The miraculum is the iterative process through which impossibly produced events occur in America and how they are used to justify paranoiac, segregative, fascist, and centralized acts of sovereignty. The miraculum addresses the problem of how supposedly fixed and consistent political positions remain inconsistent and interchangeable across time in America. The word carries intentional traces of the form and meaning of simulacrum, that famous ‘copy without an original,’ while emphasizing the distortive effects of viewing an event from multiple positions and the fantasies around which groups coalesce.
The miracle on January 6th, 2021 began with the superimposition of the police’s and the protest’s group fantasies. This set off a chain-shift of becomings that left no group with a consistent position. The protest, the audience, and later Congress, moved towards the position left vacant by the Capitol police. The immediate situation only resolved once different, more militarized police, who were probably earlier members of the audience, arrived to secure the building. Only once the police were able to begin becoming the police again was relative order reestablished.

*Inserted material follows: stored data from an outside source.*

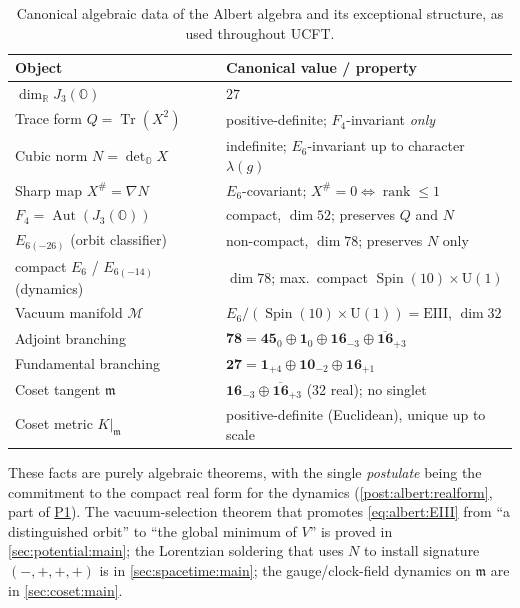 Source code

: \begin{table}[ht]
\centering
\renewcommand{\arraystretch}{1.3}
\begin{tabular}{ll}
\hline
Object & Canonical value / property \\
\hline
$\dim_{\mathbb{R}} J_{3}(\mathbb{O})$ & $27$ \\
Trace form $Q=\operatorname{Tr}(X^{2})$ & positive-definite; $F_{4}$-invariant \emph{only} \\
Cubic norm $N=\det_{\mathbb{O}}X$ & indefinite; $E_{6}$-invariant up to character $\lambda(g)$ \\
Sharp map $X^{\#}=\nabla N$ & $E_{6}$-covariant; $X^{\#}=0\Leftrightarrow\operatorname{rank}\le1$ \\
$F_{4}=\operatorname{Aut}(J_{3}(\mathbb{O}))$ & compact, $\dim 52$; preserves $Q$ and $N$ \\
$E_{6(-26)}$ (orbit classifier) & non-compact, $\dim 78$; preserves $N$ only \\
compact $E_{6}$ / $E_{6(-14)}$ (dynamics) & $\dim 78$; max.\ compact $\operatorname{Spin}(10)\times\mathrm{U}(1)$ \\
Vacuum manifold $\mathcal{M}$ & $E_{6}/(\operatorname{Spin}(10)\times\mathrm{U}(1))=\mathrm{EIII}$, $\dim 32$ \\
Adjoint branching & $\mathbf{78}=\mathbf{45}_{0}\oplus\mathbf{1}_{0}\oplus\mathbf{16}_{-3}\oplus\overline{\mathbf{16}}_{+3}$ \\
Fundamental branching & $\mathbf{27}=\mathbf{1}_{+4}\oplus\mathbf{10}_{-2}\oplus\mathbf{16}_{+1}$ \\
Coset tangent $\mathfrak{m}$ & $\mathbf{16}_{-3}\oplus\overline{\mathbf{16}}_{+3}$ (32 real); no singlet \\
Coset metric $K|_{\mathfrak{m}}$ & positive-definite (Euclidean), unique up to scale \\
\hline
\end{tabular}
\caption{Canonical algebraic data of the Albert algebra and its
exceptional structure, as used throughout UCFT.}
\label{tab:albert:summary}
\end{table}

These facts are purely algebraic theorems, with the single
\emph{postulate} being the commitment to the compact real form for the
dynamics (\autoref{post:albert:realform}, part of
\hyperref[post:potential:P1]{P1}). The vacuum-selection theorem that
promotes \eqref{eq:albert:EIII} from ``a distinguished orbit'' to ``the
global minimum of $V$'' is proved in \autoref{sec:potential:main}; the
Lorentzian soldering that uses $N$ to install signature $(-,+,+,+)$ is in
\autoref{sec:spacetime:main}; the gauge/clock-field dynamics on
$\mathfrak{m}$ are in \autoref{sec:coset:main}.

This is an interpretation of the event articulated from the revolutionary pole of American political delirium in witness of the ongoing miraculum of American sovereignty. We need many more peripheral, minoritarian, anti-imperialist interpretations. On the danger of accepting imperial interpretation, Indigenous critical theorist Jodi Byrd writes:
That interpretation is an act of sovereignty is something well known and practiced by the imperial hegemon that uses juridicial, military, and ontological force to police interpretation and interpellate what is and is not seen, what can and cannot be said.